Using XPath with PHP


Extensible Stylesheet Language (XSL) converts an XML document to another data format. Different XSL transformations use same XML document to generate different output, such as an HTML Web page.

Accessing XPath Using DOM

PHP uses a tree-based approach called DOM to parse an XML document. This approach helps create and manipulate the hierarchical tree structure of an XML document. You can implement DOM in any programming language, such as PHP, Java, and Visual Basic (VB). Implementing DOM in PHP, you can access an XML document using XPath. DOM is a parser that accesses and manipulates structured data by representing a document in the form of a tree hierarchy of objects.

Objects represent different structures that occur within an XML document. For example, the Element object represents elements and Attr objects represent attributes. Each object consists of standard properties and methods that navigate the object tree and access specific elements, attributes, or character data. The XPath processor can navigate a document tree using the parent-child relationship that exists between tree nodes. Node properties extract all information required from a document tree.

PHP consists of XPath classes that make the DOM parser flexible. The XPath classes build a collection of nodes that match the criterion specified in an XPath expression. The XPath classes available in PHP are XPathContext and XPathObject.

The XPathContext class sets up a context node for all XPath evaluations. You can create an XPathContext class object by calling the xpath_new_context() function. This function must be passed as a reference to a DOM object. The XPath evaluations provide instances of the XPathObject class.

The xpath_eval() method of the XPathContext class creates an instance of the XPathObject class. The xpath_eval() method accepts the XPath address as its argument. The xpath_eval() method returns an instance that contains the nodeset matching a specified XPath expression.
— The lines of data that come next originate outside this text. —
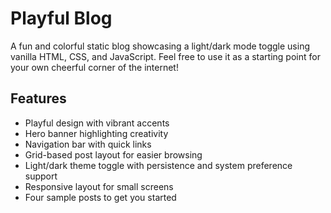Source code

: # Playful Blog

A fun and colorful static blog showcasing a light/dark mode toggle using vanilla HTML, CSS, and JavaScript. Feel free to use it as a starting point for your own cheerful corner of the internet!

## Features
- Playful design with vibrant accents
- Hero banner highlighting creativity
- Navigation bar with quick links
- Grid-based post layout for easier browsing
- Light/dark theme toggle with persistence and system preference support
- Responsive layout for small screens
- Four sample posts to get you started
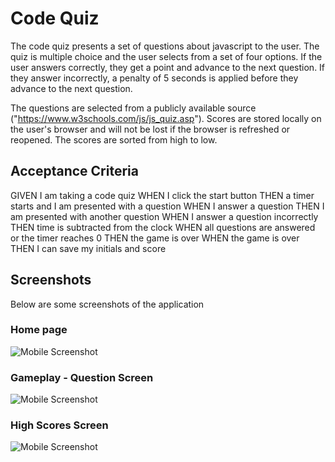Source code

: # Code Quiz
The code quiz presents a set of questions about javascript to the user. The quiz is multiple choice and the user selects from a set of four options. If the user answers correctly, they get a point and advance to the next question. If they answer incorrectly, a penalty of 5 seconds is applied before they advance to the next question.

The questions are selected from a publicly available source ("https://www.w3schools.com/js/js_quiz.asp"). Scores are stored locally on the user's browser and will not be lost if the browser is refreshed or reopened. The scores are sorted from high to low.

## Acceptance Criteria
GIVEN I am taking a code quiz
WHEN I click the start button
THEN a timer starts and I am presented with a question
WHEN I answer a question
THEN I am presented with another question
WHEN I answer a question incorrectly
THEN time is subtracted from the clock
WHEN all questions are answered or the timer reaches 0
THEN the game is over
WHEN the game is over
THEN I can save my initials and score


## Screenshots

Below are some screenshots of the application



### Home page
![Mobile Screenshot](https://github.com/bdcoelho/bdcoelho.github.io/blob/master/img/mobile.png "Mobile Screenshot")



### Gameplay - Question Screen
![Mobile Screenshot](https://github.com/bdcoelho/bdcoelho.github.io/blob/master/img/mobile.png "Mobile Screenshot")



### High Scores Screen


![Mobile Screenshot](https://github.com/bdcoelho/bdcoelho.github.io/blob/master/img/mobile.png "Mobile Screenshot")

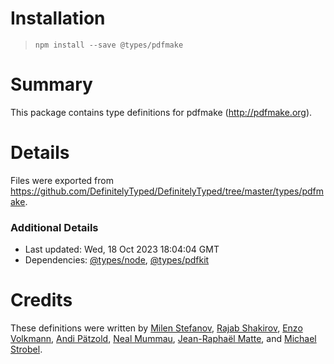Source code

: # Installation
> `npm install --save @types/pdfmake`

# Summary
This package contains type definitions for pdfmake (http://pdfmake.org).

# Details
Files were exported from https://github.com/DefinitelyTyped/DefinitelyTyped/tree/master/types/pdfmake.

### Additional Details
 * Last updated: Wed, 18 Oct 2023 18:04:04 GMT
 * Dependencies: [@types/node](https://npmjs.com/package/@types/node), [@types/pdfkit](https://npmjs.com/package/@types/pdfkit)

# Credits
These definitions were written by [Milen Stefanov](https://github.com/m1llen1um), [Rajab Shakirov](https://github.com/radziksh), [Enzo Volkmann](https://github.com/evolkmann), [Andi Pätzold](https://github.com/andipaetzold), [Neal Mummau](https://github.com/nmummau), [Jean-Raphaël Matte](https://github.com/jeralm), and [Michael Strobel](https://github.com/kryops).
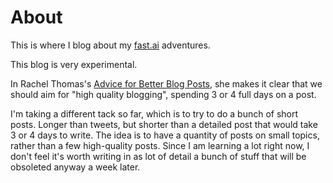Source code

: # About

This is where I blog about my [fast.ai](https://course.fast.ai/) adventures.

This blog is very experimental.

In Rachel Thomas's [Advice for Better Blog Posts](https://www.fast.ai/2019/05/13/blogging-advice/), she makes it clear that we should aim for "high quality blogging", spending 3 or 4 full days on a post.

I'm taking a different tack so far, which is to try to do a bunch of short posts. Longer than tweets, but shorter than a detailed post that would take 3 or 4 days to write. The idea is to have a quantity of posts on small topics, rather than a few high-quality posts. Since I am learning a lot right now, I don't feel it's worth writing in as lot of detail a bunch of stuff that will be obsoleted anyway a week later.
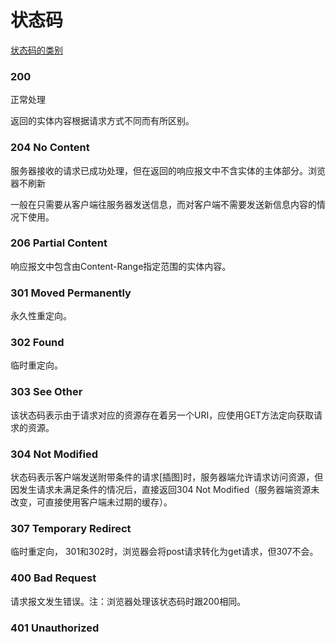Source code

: # 状态码

[状态码的类别](https://www.notion.so/41b1d9924bd14d9e9ecc3a3877db77ac)

### 200

正常处理

返回的实体内容根据请求方式不同而有所区别。

### 204 No Content

服务器接收的请求已成功处理，但在返回的响应报文中不含实体的主体部分。浏览器不刷新

一般在只需要从客户端往服务器发送信息，而对客户端不需要发送新信息内容的情况下使用。

### 206 Partial Content

响应报文中包含由Content-Range指定范围的实体内容。

### 301 Moved Permanently

永久性重定向。

### 302 Found

临时重定向。

### 303 See Other

该状态码表示由于请求对应的资源存在着另一个URI，应使用GET方法定向获取请求的资源。

### 304 Not Modified

状态码表示客户端发送附带条件的请求[插图]时，服务器端允许请求访问资源，但因发生请求未满足条件的情况后，直接返回304 Not Modified（服务器端资源未改变，可直接使用客户端未过期的缓存）。

### 307 Temporary Redirect

临时重定向， 301和302时，浏览器会将post请求转化为get请求，但307不会。

### 400 Bad Request

请求报文发生错误。注：浏览器处理该状态码时跟200相同。

### 401 Unauthorized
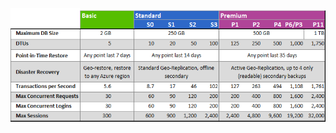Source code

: ![Service Tiers and Performance Levels](./media/sql-database-service-tiers-table/sql-database-service-tiers-table.png) 
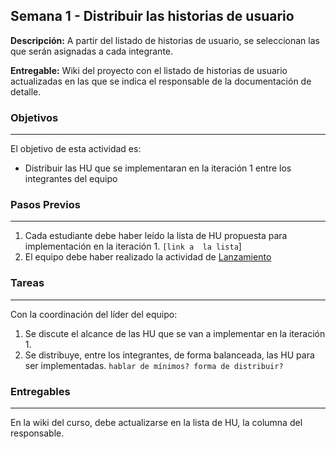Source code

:## Semana 1 - Distribuir las historias de usuario

**Descripción:** A partir del listado de historias de usuario, se seleccionan las que serán asignadas a cada integrante.

**Entregable:** Wiki del proyecto con el listado de historias de usuario actualizadas en las que se indica el responsable de la documentación de detalle.

### Objetivos
----
El objetivo de esta actividad es:

* Distribuir las HU que se implementaran en la iteración 1 entre los integrantes del equipo
   
   
### Pasos Previos
----

1. Cada estudiante debe haber leído la lista de HU propuesta para implementación en la iteración 1. `[link a  la lista`]
2. El equipo debe haber realizado la actividad de [Lanzamiento](https://ticsw.github.io/mt1_guias_proyecto/semanas/semana1/s1_lanzamiento)

### Tareas
----

Con la coordinación del líder del equipo:
1. Se discute el alcance de las HU que se van a implementar en la iteración 1. 
2. Se distribuye, entre los integrantes, de forma balanceada, las HU para ser implementadas. 
   `hablar de mínimos? forma de distribuir?`
   

### Entregables
---

En la wiki del curso, debe actualizarse en la lista de HU, la columna del responsable. 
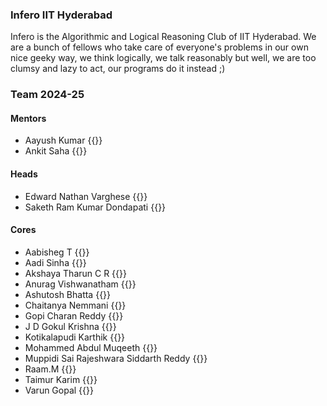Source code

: ### Infero IIT Hyderabad

Infero is the Algorithmic and Logical Reasoning Club of IIT Hyderabad.
We are a bunch of fellows who take care of everyone's problems in our own nice geeky way, we think logically, we talk reasonably but well, we are too clumsy and lazy to act, our programs do it instead ;)

### Team 2024-25

#### Mentors
- Aayush Kumar {{<cfhandle handle="RandomBee">}}
- Ankit Saha {{<cfhandle handle="froste09">}}


#### Heads
- Edward Nathan Varghese {{<cfhandle handle="envariant">}}
- Saketh Ram Kumar Dondapati {{<cfhandle handle="weirdflexbutok">}}


#### Cores
- Aabisheg T {{<cfhandle handle="disasterclass">}}
- Aadi Sinha {{<cfhandle handle="alooki_bori">}}
- Akshaya Tharun C R {{<cfhandle handle="akshay402">}}
- Anurag Vishwanatham {{<cfhandle handle="ragi_bytes">}}
- Ashutosh Bhatta {{<cfhandle handle="ashu_bhatta">}}
- Chaitanya Nemmani {{<cfhandle handle="chaitanyan">}}
- Gopi Charan Reddy {{<cfhandle handle="Geto">}}
- J D Gokul Krishna {{<cfhandle handle="User_anon">}}
- Kotikalapudi Karthik {{<cfhandle handle="Karthik_Kotikalapudi">}}
- Mohammed Abdul Muqeeth {{<cfhandle handle="muqeeth26832">}}
- Muppidi Sai Rajeshwara Siddarth Reddy {{<cfhandle handle="Siddarth_MSR">}}
- Raam.M {{<cfhandle handle="TheMarioFan102">}}
- Taimur Karim {{<cfhandle handle="ic23btech11023">}}
- Varun Gopal {{<cfhandle handle="gopalvarun03">}}
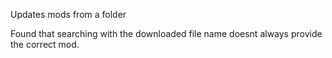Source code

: Updates mods from a folder

Found that searching with the downloaded file name doesnt always provide the correct mod.

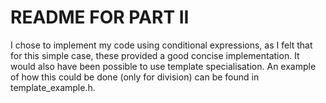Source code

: README FOR PART II
==================

I chose to implement my code using conditional expressions, as I felt that for
this simple case, these provided a good concise implementation. It would also
have been possible to use template specialisation. An example of how this could
be done (only for division) can be found in template_example.h. 
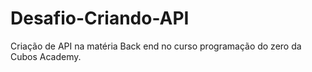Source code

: # Desafio-Criando-API
Criação de API na matéria Back end no curso programação do zero da Cubos Academy.
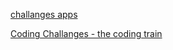 [challanges apps](https://code-challenge-apps.herokuapp.com/)

[Coding Challanges - the coding train](https://thecodingtrain.com/CodingChallenges/)
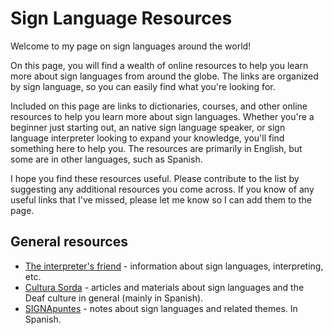 # Sign Language Resources

Welcome to my page on sign languages around the world!

On this page, you will find a wealth of online resources to help you learn more about sign languages from around the globe. The links are organized by sign language, so you can easily find what you're looking for.

Included on this page are links to dictionaries, courses, and other online resources to help you learn more about sign languages. Whether you're a beginner just starting out,  an native sign language speaker, or sign language interpreter looking to expand your knowledge, you'll find something here to help you. The resources are primarily in English, but some are in other languages, such as Spanish.

I hope you find these resources useful. Please contribute to the list by suggesting any additional resources you come across. If you know of any useful links that I've missed, please let me know so I can add them to the page.

## General resources
* [The interpreter's friend](http://www.theinterpretersfriend.org/) - information about sign languages, interpreting, etc.
* [Cultura Sorda](https://cultura-sorda.org/) - articles and materials about sign languages and the Deaf culture in general (mainly in Spanish).
* [SIGNApuntes](https://signapuntes.foroactivo.com/) - notes about sign languages and related themes. In Spanish.
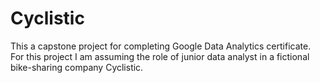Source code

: # Cyclistic
This a capstone project for completing Google Data Analytics certificate. For this project I am assuming the role of junior data analyst in a fictional bike-sharing company Cyclistic.
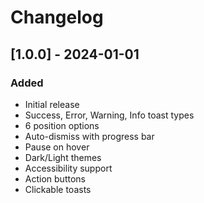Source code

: # Changelog

## [1.0.0] - 2024-01-01

### Added
- Initial release
- Success, Error, Warning, Info toast types
- 6 position options
- Auto-dismiss with progress bar
- Pause on hover
- Dark/Light themes
- Accessibility support
- Action buttons
- Clickable toasts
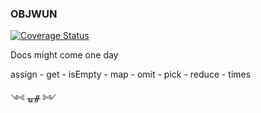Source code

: ### OBJWUN

[![Coverage Status](https://coveralls.io/repos/github/fedeghe/objwun/badge.svg?branch=master)](https://coveralls.io/github/fedeghe/objwun?branch=master)


Docs might come one day 

assign - get - isEmpty - map - omit - pick - reduce - times

༺ ᚗᚌ ༻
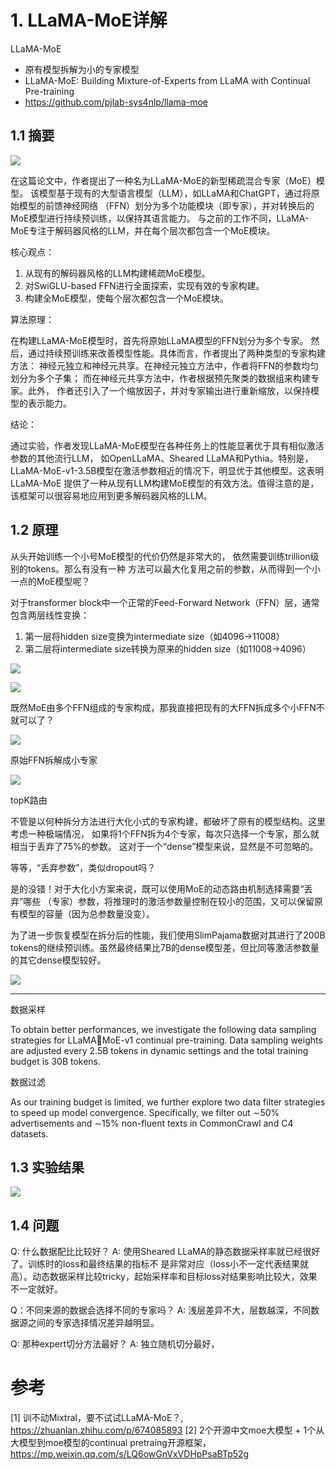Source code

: # 1. LLaMA-MoE详解

LLaMA-MoE
   - 原有模型拆解为小的专家模型
   - LLaMA-MoE: Building Mixture-of-Experts from LLaMA with Continual Pre-training
   - https://github.com/pjlab-sys4nlp/llama-moe

## 1.1 摘要

![](.01_开源代码_images/MOE原理.png)

在这篇论文中，作者提出了一种名为LLaMA-MoE的新型稀疏混合专家（MoE）模型。
该模型基于现有的大型语言模型（LLM），如LLaMA和ChatGPT，通过将原始模型的前馈神经网络
（FFN）划分为多个功能模块（即专家），并对转换后的MoE模型进行持续预训练，以保持其语言能力。
与之前的工作不同，LLaMA-MoE专注于解码器风格的LLM，并在每个层次都包含一个MoE模块。

核心观点：

1. 从现有的解码器风格的LLM构建稀疏MoE模型。
2. 对SwiGLU-based FFN进行全面探索，实现有效的专家构建。
3. 构建全MoE模型，使每个层次都包含一个MoE模块。

算法原理：

在构建LLaMA-MoE模型时，首先将原始LLaMA模型的FFN划分为多个专家。
然后，通过持续预训练来改善模型性能。具体而言，作者提出了两种类型的专家构建方法：
神经元独立和神经元共享。在神经元独立方法中，作者将FFN的参数均匀划分为多个子集；
而在神经元共享方法中，作者根据预先聚类的数据组来构建专家。此外，
作者还引入了一个缩放因子，并对专家输出进行重新缩放，以保持模型的表示能力。

结论：

通过实验，作者发现LLaMA-MoE模型在各种任务上的性能显著优于具有相似激活参数的其他流行LLM，
如OpenLLaMA、Sheared LLaMA和Pythia。特别是，
LLaMA-MoE-v1-3.5B模型在激活参数相近的情况下，明显优于其他模型。这表明LLaMA-MoE
提供了一种从现有LLM构建MoE模型的有效方法。值得注意的是，该框架可以很容易地应用到更多解码器风格的LLM。

## 1.2 原理

从头开始训练一个小号MoE模型的代价仍然是非常大的，
依然需要训练trillion级别的tokens。那么有没有一种
方法可以最大化复用之前的参数，从而得到一个小一点的MoE模型呢？

对于transformer block中一个正常的Feed-Forward Network（FFN）层，通常包含两层线性变换：

1. 第一层将hidden size变换为intermediate size（如4096→11008）
2. 第二层将intermediate size转换为原来的hidden size（如11008→4096）

![](.03_llama_moe_images/llama_moe原理图.png)

![](.01_开源代码_images/原始FFN.png)

既然MoE由多个FFN组成的专家构成，那我直接把现有的大FFN拆成多个小FFN不就可以了？

![](.01_开源代码_images/原始FFN拆解成小专家.png)

原始FFN拆解成小专家

![](.01_开源代码_images/topK路由.png)

topK路由

不管是以何种拆分方法进行大化小式的专家构建，都破坏了原有的模型结构。这里考虑一种极端情况，
如果将1个FFN拆为4个专家，每次只选择一个专家，那么就相当于丢弃了75%的参数。
这对于一个“dense”模型来说，显然是不可忽略的。

等等，“丢弃参数”，类似dropout吗？

是的没错！对于大化小方案来说，既可以使用MoE的动态路由机制选择需要“丢弃”哪些
（专家）参数，将推理时的激活参数量控制在较小的范围，又可以保留原有模型的容量（因为总参数量没变）。

为了进一步恢复模型在拆分后的性能，我们使用SlimPajama数据对其进行了200B 
tokens的继续预训练。虽然最终结果比7B的dense模型差，但比同等激活参数量的其它dense模型较好。

![](.01_开源代码_images/性能图.png)

*** 

数据采样

To obtain better performances, we investigate the following data sampling strategies 
for LLaMAMoE-v1 continual pre-training. Data sampling weights are adjusted every 2.5B tokens in dynamic
settings and the total training budget is 30B tokens.

数据过滤

As our training budget is limited, we further explore two data filter strategies to
speed up model convergence. Specifically, we filter out ∼50% advertisements and ∼15% non-fluent
texts in CommonCrawl and C4 datasets.

## 1.3 实验结果

![](.03_llama_moe_images/实验结果.png)

## 1.4 问题

Q: 什么数据配比比较好？
A: 使用Sheared LLaMA的静态数据采样率就已经很好了。训练时的loss和最终结果的指标不
   是非常对应（loss小不一定代表结果就高）。动态数据采样比较tricky，起始采样率和目标loss对结果影响比较大，效果不一定就好。

Q：不同来源的数据会选择不同的专家吗？
A: 浅层差异不大，层数越深，不同数据源之间的专家选择情况差异越明显。

Q: 那种expert切分方法最好？
A: 独立随机切分最好，

# 参考

[1] 训不动Mixtral，要不试试LLaMA-MoE？, https://zhuanlan.zhihu.com/p/674085893
[2] 2个开源中文moe大模型 + 1个从大模型到moe模型的continual pretraing开源框架，
https://mp.weixin.qq.com/s/LQ6owGnVxVDHpPsaBTp52g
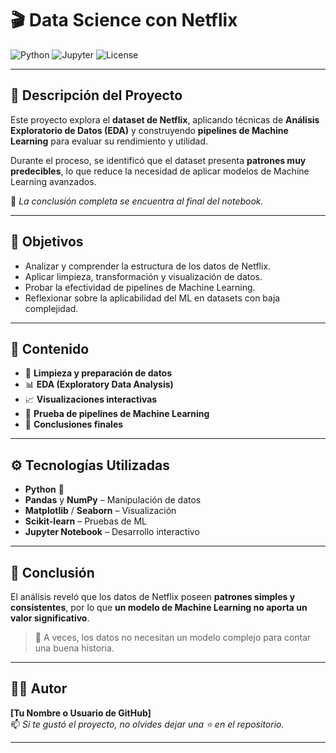 # 🎬 Data Science con Netflix  

![Python](https://img.shields.io/badge/Python-3.10-blue?logo=python)
![Jupyter](https://img.shields.io/badge/Jupyter-Notebook-orange?logo=jupyter)
![License](https://img.shields.io/badge/License-MIT-green)

---

## 🧩 Descripción del Proyecto  

Este proyecto explora el **dataset de Netflix**, aplicando técnicas de **Análisis Exploratorio de Datos (EDA)** y construyendo **pipelines de Machine Learning** para evaluar su rendimiento y utilidad.  

Durante el proceso, se identificó que el dataset presenta **patrones muy predecibles**, lo que reduce la necesidad de aplicar modelos de Machine Learning avanzados.  

📘 *La conclusión completa se encuentra al final del notebook.*

---

## 🎯 Objetivos  

- Analizar y comprender la estructura de los datos de Netflix.  
- Aplicar limpieza, transformación y visualización de datos.  
- Probar la efectividad de pipelines de Machine Learning.  
- Reflexionar sobre la aplicabilidad del ML en datasets con baja complejidad.  

---

## 🧠 Contenido  

- 🧹 **Limpieza y preparación de datos**  
- 📊 **EDA (Exploratory Data Analysis)**  
- 📈 **Visualizaciones interactivas**  
- 🤖 **Prueba de pipelines de Machine Learning**  
- 🧾 **Conclusiones finales**

---

## ⚙️ Tecnologías Utilizadas  

- **Python** 🐍  
- **Pandas** y **NumPy** – Manipulación de datos  
- **Matplotlib** / **Seaborn** – Visualización  
- **Scikit-learn** – Pruebas de ML  
- **Jupyter Notebook** – Desarrollo interactivo  

---

## 💬 Conclusión  

El análisis reveló que los datos de Netflix poseen **patrones simples y consistentes**, por lo que **un modelo de Machine Learning no aporta un valor significativo**.  

> 🧩 A veces, los datos no necesitan un modelo complejo para contar una buena historia.

---

## 👨‍💻 Autor  

**[Tu Nombre o Usuario de GitHub]**  
📫 *Si te gustó el proyecto, no olvides dejar una ⭐ en el repositorio.*  

---

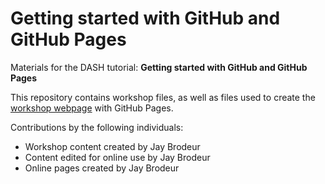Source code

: # Getting started with GitHub and GitHub Pages
Materials for the DASH tutorial: **Getting started with GitHub and GitHub Pages**  

This repository contains workshop files, as well as files used to create the [workshop webpage](https://scds.github.io/github-pages) with GitHub Pages.


Contributions by the following individuals: 
- Workshop content created by Jay Brodeur
- Content edited for online use by Jay Brodeur
- Online pages created by Jay Brodeur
As a result, the PHP XPath implementation to query an XML document parses the document into a DOM tree.

For example, the XML document, books.xml, lists information about books published by a publisher.

Listing 5-6 shows the content of the books.xml document:

Listing 5-6: The books.xml Document
start example
 <?xml version="1.0"?> <books> <book> <title>Introduction to computers</title> <publisher>Global Education Ltd.</publisher> <author>John Mitchell</author> <price>500</price> <publishedYear>1993</publishedYear> </book> <book> <title>C Programming</title> <publisher>Global Education Ltd.</publisher> <author>Taub Schiling</author> <price>900</price> <publishedYear>1996</publishedYear> </book> <book> <title>Operating Systems</title> <publisher>Global Education Ltd.</publisher> <author>David Kennedy</author> <price>1800</price> <publishedYear>1993</publishedYear> </book> </books> 
end example
 

In the above listing, the books.xml document contains information about books, such as the book title, author, price, and date of publishing, published by the publisher, Global Education Ltd.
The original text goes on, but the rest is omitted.